Lumière d'étoiles disparues, dont parfois la mort exceptionnelle - supernovas - est la raison même pour laquelle leur mémoire a été gardée !
Françoise Lauwaert ne cherche pas à nous vendre un tableau édénique :
elle sait combien la tradition a enfermé les chinoises, les a contraintes à un comportement-carcan, cantonnées à des occupations codifiées, et plus que tout, leur a interdit d'exister en public, les a anonymisées.
Pourtant, dans la mer de cette longue nuit, cette même tradition a conservé la mémoire et le nom de centaines de femmes remarquables, et souvent JUSTEMENT parce qu'elles étaient sorties du lot en dérogeant à ces mêmes contraintes, que cette même tradition leur assignait, encore et encore, toujours plus lourdement, serrant toujours plus ( au propre comme au figuré ) les terribles et ordinaires bandes d'étoffes qui handicapaient les chinoises, les recroquevillaient, leurs coupaient la circulation, les mutilaient, dans leur corps comme dans leur esprit.
Pourquoi cette contradiction ?
Schizophrénie ?
...ou utilisation cynique du contre-exemple, de l'exception, pour renforcer la règle ?
Françoise Lauwaert n'imagine pas connaître toutes les réponses, elle n'éclaire que ce qu'elle peut.
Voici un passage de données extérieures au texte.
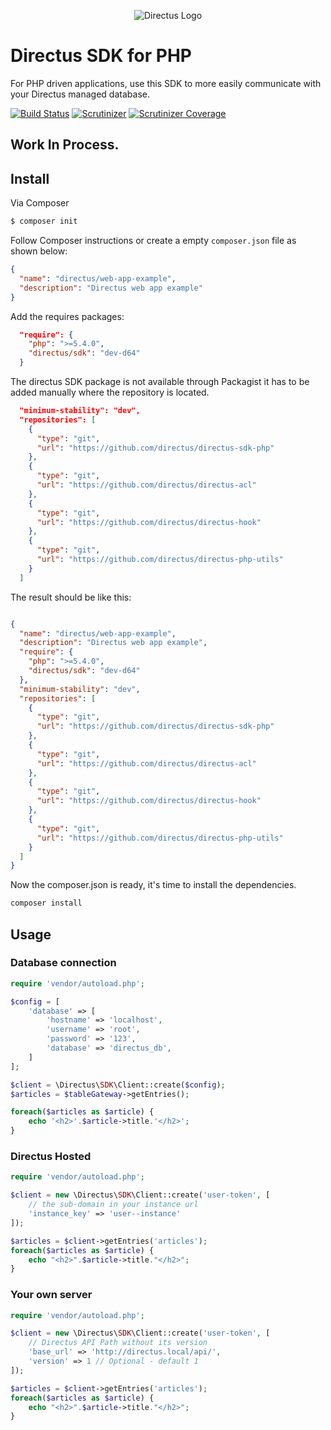 <p align="center">
<img src="https://s3.amazonaws.com/f.cl.ly/items/3Q2830043H1Y1c1F1K2D/directus-logo-stacked.png" alt="Directus Logo"/>
</p>

# Directus SDK for PHP
For PHP driven applications, use this SDK to more easily communicate with your Directus managed database.

[![Build Status](https://img.shields.io/travis/directus/directus-sdk-php.svg?style=flat-square)](https://travis-ci.org/directus/directus-sdk-php)
[![Scrutinizer](https://img.shields.io/scrutinizer/g/directus/directus-sdk-php.svg?style=flat-square)](https://scrutinizer-ci.com/g/directus/directus-sdk-php)
[![Scrutinizer Coverage](https://img.shields.io/scrutinizer/coverage/g/directus/directus-sdk-php.svg?style=flat-square)](https://scrutinizer-ci.com/g/directus/directus-sdk-php/?branch=master)

## Work In Process.

## Install

Via Composer

``` bash
$ composer init
```

Follow Composer instructions or create a empty `composer.json` file as shown below:

```json
{
  "name": "directus/web-app-example",
  "description": "Directus web app example"
}
```

Add the requires packages:

```json
  "require": {
    "php": ">=5.4.0",
    "directus/sdk": "dev-d64"
  }
```
The directus SDK package is not available through Packagist it has to be added manually where the repository is located.

```json
  "minimum-stability": "dev",
  "repositories": [
    {
      "type": "git",
      "url": "https://github.com/directus/directus-sdk-php"
    },
    {
      "type": "git",
      "url": "https://github.com/directus/directus-acl"
    },
    {
      "type": "git",
      "url": "https://github.com/directus/directus-hook"
    },
    {
      "type": "git",
      "url": "https://github.com/directus/directus-php-utils"
    }
  ]
```

The result should be like this:

```json

{
  "name": "directus/web-app-example",
  "description": "Directus web app example",
  "require": {
    "php": ">=5.4.0",
    "directus/sdk": "dev-d64"
  },
  "minimum-stability": "dev",
  "repositories": [
    {
      "type": "git",
      "url": "https://github.com/directus/directus-sdk-php"
    },
    {
      "type": "git",
      "url": "https://github.com/directus/directus-acl"
    },
    {
      "type": "git",
      "url": "https://github.com/directus/directus-hook"
    },
    {
      "type": "git",
      "url": "https://github.com/directus/directus-php-utils"
    }
  ]
}

```
Now the composer.json is ready, it's time to install the dependencies.

```bash
composer install
```

## Usage

### Database connection
``` php
require 'vendor/autoload.php';

$config = [
    'database' => [
        'hostname' => 'localhost',
        'username' => 'root',
        'password' => '123',
        'database' => 'directus_db',
    ]
];

$client = \Directus\SDK\Client::create($config);
$articles = $tableGateway->getEntries();

foreach($articles as $article) {
    echo '<h2>'.$article->title.'</h2>';
}
```

### Directus Hosted

```php
require 'vendor/autoload.php';

$client = new \Directus\SDK\Client::create('user-token', [
    // the sub-domain in your instance url
    'instance_key' => 'user--instance'
]);

$articles = $client->getEntries('articles');
foreach($articles as $article) {
    echo "<h2>".$article->title."</h2>";
}
```

### Your own server

```php
require 'vendor/autoload.php';

$client = new \Directus\SDK\Client::create('user-token', [
    // Directus API Path without its version
    'base_url' => 'http://directus.local/api/',
    'version' => 1 // Optional - default 1
]);

$articles = $client->getEntries('articles');
foreach($articles as $article) {
    echo "<h2>".$article->title."</h2>";
}
```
Tributaire des écrits existants, elle n'invente pas ce qui est perdu. Elle n'interprète que prudemment.
Mais elle va à la rencontre de ces femmes d'exception, si nombreuses - mais si rares dans l'immensité des millénaires chinois.
Elle ne nous dissimule pas que, pour chacune d'elle, des centaines de milliers d'autres sont restées prisonnières de ce qu'elle appelle "la maison de poupées"; dans la réalité concrète de leurs vies, de leurs gestes, mais aussi de leurs têtes : conditionnées - et oubliées à jamais.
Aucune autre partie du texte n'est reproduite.